The code maintains the definition of the employer but changes the meaning of the employee. An employee is “an individual who is engaged to work within the geographical boundaries of the City of Chicago for or under the direction and control of another for monetary or other valuable consideration.” The updated version maintains its liability provision, which states that no one in the company or associated with the business should engage in sexual harassment and that an employer is held accountable if they are made aware of sexual harassment, but no action is made to stop it.
Some of the new wording in the code requires employers to provide a written policy to employees within the first week of employment. In the written policy, there must be the definition of sexual harassment, a notice that sexual harassment is illegal in Chicago, and information about the annual training requirements. There must be a minimum of one-hour training for sexual harassment prevention and a minimum of two hours of the same training for anyone that supervises or manages other employees. All employees will also have a minimum of one hour of bystander training.

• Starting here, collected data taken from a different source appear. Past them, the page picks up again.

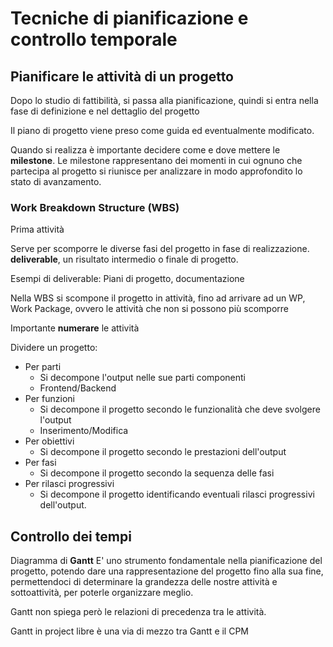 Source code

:# Tecniche di pianificazione e controllo temporale

## Pianificare le attività di un progetto
Dopo lo studio di fattibilità, si passa alla pianificazione, quindi si entra nella fase di definizione e nel dettaglio del progetto

Il piano di progetto viene preso come guida ed eventualmente modificato.

Quando si realizza è importante decidere come e dove mettere le **milestone**.
Le milestone rappresentano dei momenti in cui ognuno che partecipa al progetto si riunisce per analizzare in modo approfondito lo stato di avanzamento.

### Work Breakdown Structure (WBS)
Prima attività

Serve per scomporre le diverse fasi del progetto in fase di realizzazione.
**deliverable**, un risultato intermedio o finale di progetto.

Esempi di deliverable: Piani di progetto, documentazione

Nella WBS si scompone il progetto in attività, fino ad arrivare ad un WP, Work Package, ovvero le attività che non si possono più scomporre

Importante **numerare** le attività

Dividere un progetto:
- Per parti
	- Si decompone l'output nelle sue parti componenti
	- Frontend/Backend
- Per funzioni
	- Si decompone il progetto secondo le funzionalità che deve svolgere l'output
	- Inserimento/Modifica
- Per obiettivi
	- Si decompone il progetto secondo le prestazioni dell'output
- Per fasi
	- Si decompone il progetto secondo la sequenza delle fasi
- Per rilasci progressivi
	- Si decompone il progetto identificando eventuali rilasci progressivi dell'output.


## Controllo dei tempi

Diagramma di **Gantt**
E' uno strumento fondamentale nella pianificazione del progetto, potendo dare una rappresentazione del progetto fino alla sua fine, permettendoci di determinare la grandezza delle nostre attività e sottoattività, per poterle organizzare meglio.

Gantt non spiega però le relazioni di precedenza tra le attività.

Gantt in project libre è una via di mezzo tra Gantt e il CPM


<!--stackedit_data:
eyJoaXN0b3J5IjpbLTE3NTk3MjEwMzMsMTI0NzQwNDYyNl19
-->
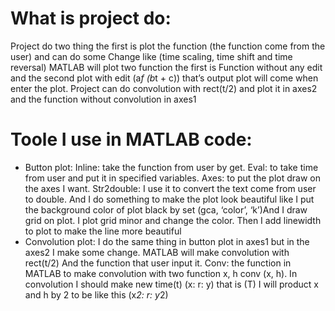 # What is project do:
Project do two thing the first is plot the function (the function come from the user) and can do some Change like (time scaling, time shift and time reversal) MATLAB will plot two function the first is Function without any edit and the second plot with edit (a*f (b*t + c)) that’s output plot will come when enter the plot.
Project can do convolution with rect(t/2) and plot it in axes2 and the function without convolution in axes1

# Toole I use in MATLAB code:
* Button plot:
    Inline: take the function from user by get.
    Eval: to take time from user and put it in specified variables.
    Axes: to put the plot draw on the axes I want.
    Str2double: I use it to convert the text come from user to
    double.
    And I do something to make the plot look beautiful like I put the background color of plot black by set (gca, ‘color’, ‘k’)And I draw grid on plot. I plot grid minor and change the color.
    Then I add linewidth to plot to make the line more beautiful
* Convolution plot:
    I do the same thing in button plot in axes1 but in the axes2 I make some change. MATLAB will make convolution with rect(t/2) And the function that user input it.
    Conv: the function in MATLAB to make convolution with two 
    function x, h conv (x, h).
    In convolution I should make new time(t) (x: r: y) that is (T) I will product x and h by 2 to be like this (x*2: r: y*2)
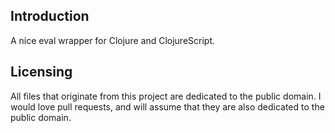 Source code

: ## Introduction

A nice eval wrapper for Clojure and ClojureScript.

## Licensing

All files that originate from this project are dedicated to the public domain. I would love pull requests, and will assume that they are also dedicated to the public domain.
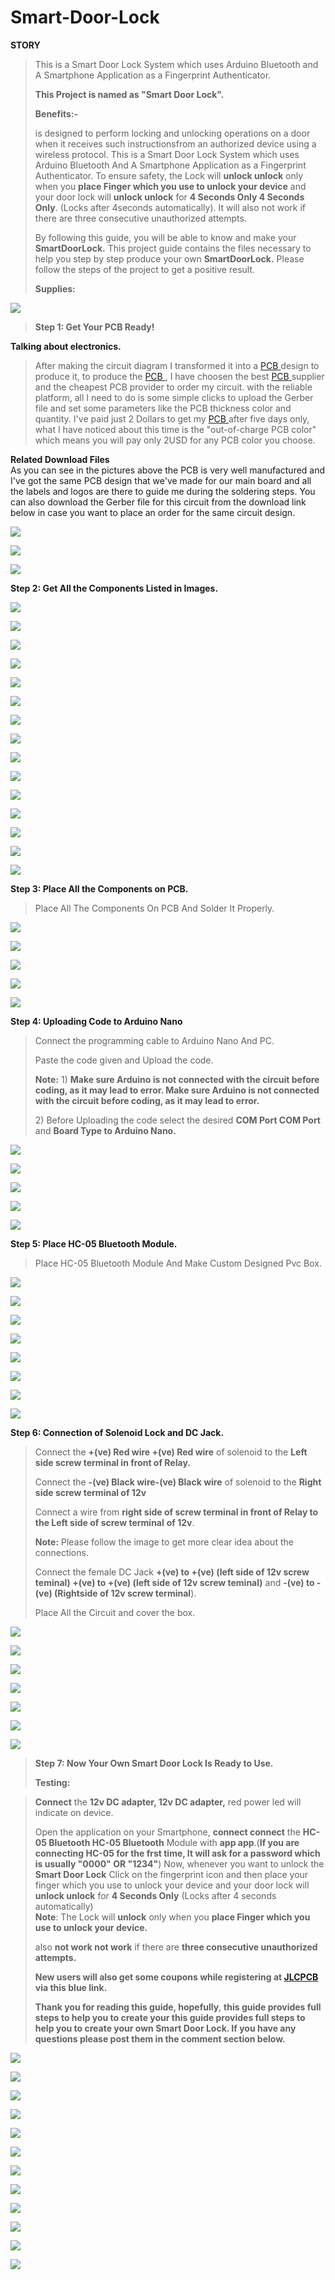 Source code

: # Smart-Door-Lock
**STORY**
> This is a Smart Door Lock System which uses Arduino Bluetooth and A
> Smartphone Application as a Fingerprint Authenticator.
>
> **This Project is named as "Smart Door Lock".**
>
> **Benefits:-**
>
> is designed to perform locking and unlocking operations on a door when
> it receives such instructionsfrom an authorized device using a
> wireless protocol. This is a Smart Door Lock System which uses Arduino
> Bluetooth And A Smartphone Application as a Fingerprint Authenticator.
> To ensure safety, the Lock will **unlock unlock** only when you
> **place Finger which you use to unlock your device** and your door
> lock will **unlock unlock** for **4 Seconds Only 4 Seconds Only**.
> (Locks after 4seconds automatically). It will also not work if there
> are three consecutive unauthorized attempts.
>
> By following this guide, you will be able to know and make your **SmartDoorLock.**
> This project guide contains the files necessary to help you step by step produce your own **SmartDoorLock.** Please follow the steps of the project to get a positive result.
>
> **Supplies:**
>


![](vertopal_98b9df2920154e32959ccf701ec5066b/media/image4.png)

> **Step 1: Get Your PCB Ready!**

**Talking about electronics.**



> After making the circuit diagram I transformed it into a [PCB](https://jlcpcb.com/IYB)[ ](https://jlcpcb.com/IYB) design to
> produce it, to produce the [PCB](https://jlcpcb.com/IYB)[ ](https://jlcpcb.com/IYB), I have choosen the best [PCB](https://jlcpcb.com/IYB)[ ](https://jlcpcb.com/IYB) supplier
> and the cheapest PCB provider to order my circuit. with
> the reliable platform, all I need to do is some simple clicks to upload
> the Gerber file and set some parameters like the PCB thickness color
> and quantity. I've paid just 2 Dollars to get my [PCB](https://jlcpcb.com/IYB)[ ](https://jlcpcb.com/IYB) after five days
> only, what I have noticed about this time is the "out-of-charge PCB
> color" which means you will pay only 2USD for any PCB color you
> choose.

**Related Download Files**\
As you can see in the pictures above the PCB is very well manufactured
and I've got the same PCB design that we've made for our main board and
all the labels and logos are there to guide me during the soldering
steps. You can also download the Gerber file for this circuit from the
download link below in case you want to place an order for the same
circuit design.


![](vertopal_98b9df2920154e32959ccf701ec5066b/media/image7.png)

![](vertopal_98b9df2920154e32959ccf701ec5066b/media/image8.png)

![](vertopal_98b9df2920154e32959ccf701ec5066b/media/image9.png)

**Step 2: Get All the Components Listed in Images.**

![](vertopal_98b9df2920154e32959ccf701ec5066b/media/image10.png)

![](vertopal_98b9df2920154e32959ccf701ec5066b/media/image11.png)

![](vertopal_98b9df2920154e32959ccf701ec5066b/media/image12.png)

![](vertopal_98b9df2920154e32959ccf701ec5066b/media/image13.png)

![](vertopal_98b9df2920154e32959ccf701ec5066b/media/image14.png)

![](vertopal_98b9df2920154e32959ccf701ec5066b/media/image15.png)

![](vertopal_98b9df2920154e32959ccf701ec5066b/media/image16.png)

![](vertopal_98b9df2920154e32959ccf701ec5066b/media/image17.png)

![](vertopal_98b9df2920154e32959ccf701ec5066b/media/image18.png)

![](vertopal_98b9df2920154e32959ccf701ec5066b/media/image19.png)

![](vertopal_98b9df2920154e32959ccf701ec5066b/media/image20.png)

![](vertopal_98b9df2920154e32959ccf701ec5066b/media/image21.png)

![](vertopal_98b9df2920154e32959ccf701ec5066b/media/image22.png)

![](vertopal_98b9df2920154e32959ccf701ec5066b/media/image23.png)

![](vertopal_98b9df2920154e32959ccf701ec5066b/media/image24.png)

**Step 3: Place All the Components on PCB.**

> Place All The Components On PCB And Solder It Properly.

![](vertopal_98b9df2920154e32959ccf701ec5066b/media/image25.png)

![](vertopal_98b9df2920154e32959ccf701ec5066b/media/image26.png)

![](vertopal_98b9df2920154e32959ccf701ec5066b/media/image27.png)

![](vertopal_98b9df2920154e32959ccf701ec5066b/media/image28.png)

![](vertopal_98b9df2920154e32959ccf701ec5066b/media/image29.png)

**Step 4: Uploading Code to Arduino Nano**

> Connect the programming cable to Arduino Nano And PC.
>
> Paste the code given and Upload the code.
>
> **Note:** 1) **Make sure Arduino is not connected with the circuit
> before coding, as it may lead to error. Make sure Arduino is not
> connected with the circuit before coding, as it may lead to error.**
>
> 2\) Before Uploading the code select the desired **COM Port COM Port**
> and **Board Type to Arduino Nano.**

![](vertopal_98b9df2920154e32959ccf701ec5066b/media/image24.png)

![](vertopal_98b9df2920154e32959ccf701ec5066b/media/image18.png)

![](vertopal_98b9df2920154e32959ccf701ec5066b/media/image32.png)

![](vertopal_98b9df2920154e32959ccf701ec5066b/media/image33.png)

![](vertopal_98b9df2920154e32959ccf701ec5066b/media/image34.png)

**Step 5: Place HC-05 Bluetooth Module.**

> Place HC-05 Bluetooth Module And Make Custom Designed Pvc Box.

![](vertopal_98b9df2920154e32959ccf701ec5066b/media/image19.png)

![](vertopal_98b9df2920154e32959ccf701ec5066b/media/image35.png)

![](vertopal_98b9df2920154e32959ccf701ec5066b/media/image36.png)

![](vertopal_98b9df2920154e32959ccf701ec5066b/media/image37.png)

![](vertopal_98b9df2920154e32959ccf701ec5066b/media/image38.png)

![](vertopal_98b9df2920154e32959ccf701ec5066b/media/image39.png)

![](vertopal_98b9df2920154e32959ccf701ec5066b/media/image40.png)

![](vertopal_98b9df2920154e32959ccf701ec5066b/media/image21.png)

**Step 6: Connection of Solenoid Lock and DC Jack.**

> Connect the **+(ve) Red wire +(ve) Red wire** of solenoid to the
> **Left side screw terminal in front of Relay.**
>
> Connect the **-(ve) Black wire-(ve) Black wire** of solenoid to the
> **Right side screw terminal of 12v**
>
> Connect a wire from **right side of screw terminal in front of Relay
> to the Left side of screw terminal** **of 12v**.
>
> **Note:** Please follow the image to get more clear idea about the
> connections.
>
> Connect the female DC Jack **+(ve) to +(ve) (left side of 12v screw
> teminal) +(ve) to +(ve) (left side of 12v screw teminal)** and **-(ve)
> to -(ve) (Rightside of 12v screw terminal**).
>
> Place All the Circuit and cover the box.

![](vertopal_98b9df2920154e32959ccf701ec5066b/media/image22.png)

![](vertopal_98b9df2920154e32959ccf701ec5066b/media/image44.png)

![](vertopal_98b9df2920154e32959ccf701ec5066b/media/image45.png)

![](vertopal_98b9df2920154e32959ccf701ec5066b/media/image23.png)

![](vertopal_98b9df2920154e32959ccf701ec5066b/media/image46.png)

![](vertopal_98b9df2920154e32959ccf701ec5066b/media/image47.png)

![](vertopal_98b9df2920154e32959ccf701ec5066b/media/image48.png)

> **Step 7: Now Your Own Smart Door Lock Is Ready to Use.**
>
> **Testing:**

> **Connect** the **12v DC adapter, 12v DC adapter,** red power led will
> indicate on device.
>
> Open the application on your Smartphone, **connect connect** the
> **HC-05 Bluetooth HC-05 Bluetooth** Module with **app app**.(**If you
> are connecting HC-05 for the frst time, It will ask for a password
> which is usually \"0000\" OR \"1234\"**) Now, whenever you want to
> unlock the **Smart Door Lock** Click on the fingerprint icon and then place your finger which you use to unlock your device and your door lock will
**unlock unlock** for **4 Seconds Only**
> (Locks after 4 seconds automatically)\
> **Note**: The Lock will **unlock** only when you **place Finger
> which you use to unlock your device.**
>
> also **not work not work** if there are **three consecutive
> unauthorized attempts.**
>
> **New users will also get some coupons while registering at [JLCPCB](https://jlcpcb.com/IYB)[ ](https://jlcpcb.com/IYB)via this
> blue link.**
>
> **Thank you for reading this guide, hopefully**, **this guide provides
> full steps to help you to create your this guide provides full steps
> to help you to create your own Smart Door Lock. If you have any questions please post them in the comment section below.**

![](vertopal_98b9df2920154e32959ccf701ec5066b/media/image52.png)

![](vertopal_98b9df2920154e32959ccf701ec5066b/media/image53.png)

![](vertopal_98b9df2920154e32959ccf701ec5066b/media/image54.png)

![](vertopal_98b9df2920154e32959ccf701ec5066b/media/image55.png)

![](vertopal_98b9df2920154e32959ccf701ec5066b/media/image56.png)

![](vertopal_98b9df2920154e32959ccf701ec5066b/media/image57.png)

![](vertopal_98b9df2920154e32959ccf701ec5066b/media/image58.png)

![](vertopal_98b9df2920154e32959ccf701ec5066b/media/image59.png)

![](vertopal_98b9df2920154e32959ccf701ec5066b/media/image60.png)

![](vertopal_98b9df2920154e32959ccf701ec5066b/media/image61.png)

![](vertopal_98b9df2920154e32959ccf701ec5066b/media/image62.png)

![](vertopal_98b9df2920154e32959ccf701ec5066b/media/image63.png)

What else is included in the policy?
The written policy should include examples of sexual harassment, a detailed walkthrough on how employees can report sexual harassment, and information about government agencies and legal services that can help if you are a victim of sexual harassment. Finally, the written policy must state that retaliation for reporting sexual harassment in the workplace is illegal in the city of Chicago. For the training, Employers can use programs created by the Illinois Department of Human Rights, or the company can create their own program in accordance with the Illinois Human Rights Act.
What will Enforcement Look Like?
Employers must display two posters, one in English and the other in Spanish, in a common space for employees that outlines sexual harassment prohibitions. Employers must have written records of the training of all employees. Failure to maintain these records for at least five years creates a presumption that the employer violated the ordinance. Failure to adhere to the ordinance can create a fee ranging from $500 to $1,000 per day.